Information given START

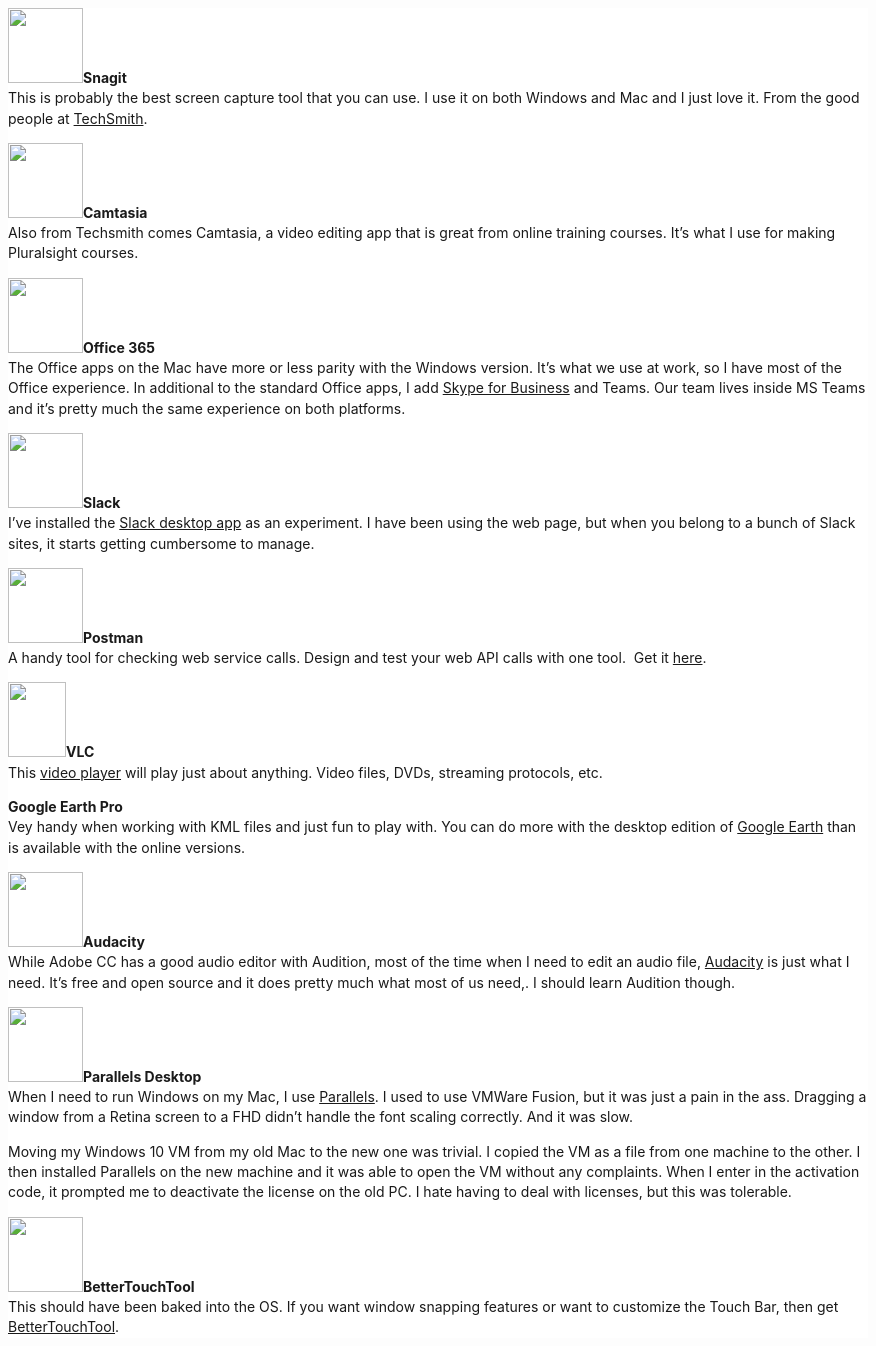**<img loading="lazy" class="alignleft size-medium" src="https://i0.wp.com/photos.smugmug.com/photos/i-NGcWGKq/0/266eca75/Ti/i-NGcWGKq-Ti.png?resize=75%2C75&#038;ssl=1" width="75" height="75"  data-recalc-dims="1" />Snagit**  
This is probably the best screen capture tool that you can use. I use it on both Windows and Mac and I just love it. From the good people at [TechSmith](https://www.techsmith.com/screen-capture.html).

**<img loading="lazy" class="alignright size-medium" src="https://i0.wp.com/photos.smugmug.com/photos/i-cn7ff6F/0/159f87bb/Ti/i-cn7ff6F-Ti.png?resize=75%2C75&#038;ssl=1" width="75" height="75"  data-recalc-dims="1" />Camtasia**  
Also from Techsmith comes Camtasia, a video editing app that is great from online training courses. It&#8217;s what I use for making Pluralsight courses.

**<img loading="lazy" class="alignleft size-medium" src="https://i2.wp.com/photos.smugmug.com/photos/i-PgNFzQ2/0/776553cc/Ti/i-PgNFzQ2-Ti.png?resize=75%2C75&#038;ssl=1" width="75" height="75"  data-recalc-dims="1" />Office 365**  
The Office apps on the Mac have more or less parity with the Windows version. It&#8217;s what we use at work, so I have most of the Office experience. In additional to the standard Office apps, I add [Skype for Business](https://www.microsoft.com/en-us/download/details.aspx?id=54108) and Teams. Our team lives inside MS Teams and it&#8217;s pretty much the same experience on both platforms.

**<img loading="lazy" class="alignright size-medium" src="https://i0.wp.com/photos.smugmug.com/photos/i-rHvGHN5/0/266a6c65/Ti/i-rHvGHN5-Ti.png?resize=75%2C75&#038;ssl=1" width="75" height="75"  data-recalc-dims="1" />Slack**  
I&#8217;ve installed the [Slack desktop app](https://slack.com/downloads/mac) as an experiment. I have been using the web page, but when you belong to a bunch of Slack sites, it starts getting cumbersome to manage.

**<img loading="lazy" class="alignleft size-medium" src="https://i1.wp.com/photos.smugmug.com/photos/i-m2kXghP/0/9d27fb19/Ti/i-m2kXghP-Ti.png?resize=75%2C75&#038;ssl=1" width="75" height="75"  data-recalc-dims="1" />Postman**  
A handy tool for checking web service calls. Design and test your web API calls with one tool.&nbsp; Get it [here](https://www.getpostman.com/downloads/).

**<img loading="lazy" class="alignright size-medium" src="https://i2.wp.com/photos.smugmug.com/photos/i-th3Cxjz/0/b7276896/Ti/i-th3Cxjz-Ti.png?resize=58%2C75&#038;ssl=1" width="58" height="75"  data-recalc-dims="1" />VLC**  
This [video player](https://www.videolan.org/vlc/download-macosx.html) will play just about anything. Video files, DVDs, streaming protocols, etc.

**Google Earth Pro**  
Vey handy when working with KML files and just fun to play with. You can do more with the desktop edition of [Google Earth](https://www.google.com/earth/versions/) than is available with the online versions.

**<img loading="lazy" class="alignleft size-medium" src="https://i1.wp.com/photos.smugmug.com/photos/i-C7FZW2c/0/5378ff6c/Ti/i-C7FZW2c-Ti.png?resize=75%2C75&#038;ssl=1" width="75" height="75"  data-recalc-dims="1" />Audacity**  
While Adobe CC has a good audio editor with Audition, most of the time when I need to edit an audio file, [Audacity](https://www.audacityteam.org/download/mac/) is just what I need. It&#8217;s free and open source and it does pretty much what most of us need,. I should learn Audition though.

**<img loading="lazy" class="alignright size-medium" src="https://i1.wp.com/photos.smugmug.com/photos/i-2Dndv4Q/0/93bbc4bc/Ti/i-2Dndv4Q-Ti.png?resize=75%2C75&#038;ssl=1" width="75" height="75"  data-recalc-dims="1" />Parallels Desktop**  
When I need to run Windows on my Mac, I use [Parallels](https://www.parallels.com/products/desktop/pro/). I used to use VMWare Fusion, but it was just a pain in the ass. Dragging a window from a Retina screen to a FHD didn&#8217;t handle the font scaling correctly. And it was slow.

Moving my Windows 10 VM from my old Mac to the new one was trivial. I copied the VM as a file from one machine to the other. I then installed Parallels on the new machine and it was able to open the VM without any complaints. When I enter in the activation code, it prompted me to deactivate the license on the old PC. I hate having to deal with licenses, but this was tolerable.

**<img loading="lazy" class="alignleft size-medium" src="https://i0.wp.com/photos.smugmug.com/photos/i-smM78nJ/0/21d26c95/Ti/i-smM78nJ-Ti.png?resize=75%2C75&#038;ssl=1" width="75" height="75"  data-recalc-dims="1" />BetterTouchTool**  
This should have been baked into the OS. If you want window snapping features or want to customize the Touch Bar, then get [BetterTouchTool](https://folivora.ai/).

Information given END

▸ **The problem**
Repeat the preceding records precisely, and leave every picture out of the copy.

▸ **Output of the exercise**
**<img loading="lazy" class="alignleft size-medium" src="https://i0.wp.com/photos.smugmug.com/photos/i-NGcWGKq/0/266eca75/Ti/i-NGcWGKq-Ti.png?resize=75%2C75&#038;ssl=1" width="75" height="75"  data-recalc-dims="1" />Snagit**  
This is probably the best screen capture tool that you can use. I use it on both Windows and Mac and I just love it. From the good people at [TechSmith](https://www.techsmith.com/screen-capture.html).

**<img loading="lazy" class="alignright size-medium" src="https://i0.wp.com/photos.smugmug.com/photos/i-cn7ff6F/0/159f87bb/Ti/i-cn7ff6F-Ti.png?resize=75%2C75&#038;ssl=1" width="75" height="75"  data-recalc-dims="1" />Camtasia**  
Also from Techsmith comes Camtasia, a video editing app that is great from online training courses. It&#8217;s what I use for making Pluralsight courses.

**<img loading="lazy" class="alignleft size-medium" src="https://i2.wp.com/photos.smugmug.com/photos/i-PgNFzQ2/0/776553cc/Ti/i-PgNFzQ2-Ti.png?resize=75%2C75&#038;ssl=1" width="75" height="75"  data-recalc-dims="1" />Office 365**  
The Office apps on the Mac have more or less parity with the Windows version. It&#8217;s what we use at work, so I have most of the Office experience. In additional to the standard Office apps, I add [Skype for Business](https://www.microsoft.com/en-us/download/details.aspx?id=54108) and Teams. Our team lives inside MS Teams and it&#8217;s pretty much the same experience on both platforms.

**<img loading="lazy" class="alignright size-medium" src="https://i0.wp.com/photos.smugmug.com/photos/i-rHvGHN5/0/266a6c65/Ti/i-rHvGHN5-Ti.png?resize=75%2C75&#038;ssl=1" width="75" height="75"  data-recalc-dims="1" />Slack**  
I&#8217;ve installed the [Slack desktop app](https://slack.com/downloads/mac) as an experiment. I have been using the web page, but when you belong to a bunch of Slack sites, it starts getting cumbersome to manage.

**<img loading="lazy" class="alignleft size-medium" src="https://i1.wp.com/photos.smugmug.com/photos/i-m2kXghP/0/9d27fb19/Ti/i-m2kXghP-Ti.png?resize=75%2C75&#038;ssl=1" width="75" height="75"  data-recalc-dims="1" />Postman**  
A handy tool for checking web service calls. Design and test your web API calls with one tool.&nbsp; Get it [here](https://www.getpostman.com/downloads/).

**<img loading="lazy" class="alignright size-medium" src="https://i2.wp.com/photos.smugmug.com/photos/i-th3Cxjz/0/b7276896/Ti/i-th3Cxjz-Ti.png?resize=58%2C75&#038;ssl=1" width="58" height="75"  data-recalc-dims="1" />VLC**  
This [video player](https://www.videolan.org/vlc/download-macosx.html) will play just about anything. Video files, DVDs, streaming protocols, etc.

**Google Earth Pro**  
Vey handy when working with KML files and just fun to play with. You can do more with the desktop edition of [Google Earth](https://www.google.com/earth/versions/) than is available with the online versions.

**<img loading="lazy" class="alignleft size-medium" src="https://i1.wp.com/photos.smugmug.com/photos/i-C7FZW2c/0/5378ff6c/Ti/i-C7FZW2c-Ti.png?resize=75%2C75&#038;ssl=1" width="75" height="75"  data-recalc-dims="1" />Audacity**  
While Adobe CC has a good audio editor with Audition, most of the time when I need to edit an audio file, [Audacity](https://www.audacityteam.org/download/mac/) is just what I need. It&#8217;s free and open source and it does pretty much what most of us need,. I should learn Audition though.

**<img loading="lazy" class="alignright size-medium" src="https://i1.wp.com/photos.smugmug.com/photos/i-2Dndv4Q/0/93bbc4bc/Ti/i-2Dndv4Q-Ti.png?resize=75%2C75&#038;ssl=1" width="75" height="75"  data-recalc-dims="1" />Parallels Desktop**  
When I need to run Windows on my Mac, I use [Parallels](https://www.parallels.com/products/desktop/pro/). I used to use VMWare Fusion, but it was just a pain in the ass. Dragging a window from a Retina screen to a FHD didn&#8217;t handle the font scaling correctly. And it was slow.

Moving my Windows 10 VM from my old Mac to the new one was trivial. I copied the VM as a file from one machine to the other. I then installed Parallels on the new machine and it was able to open the VM without any complaints. When I enter in the activation code, it prompted me to deactivate the license on the old PC. I hate having to deal with licenses, but this was tolerable.

**<img loading="lazy" class="alignleft size-medium" src="https://i0.wp.com/photos.smugmug.com/photos/i-smM78nJ/0/21d26c95/Ti/i-smM78nJ-Ti.png?resize=75%2C75&#038;ssl=1" width="75" height="75"  data-recalc-dims="1" />BetterTouchTool**  
This should have been baked into the OS. If you want window snapping features or want to customize the Touch Bar, then get [BetterTouchTool](https://folivora.ai/).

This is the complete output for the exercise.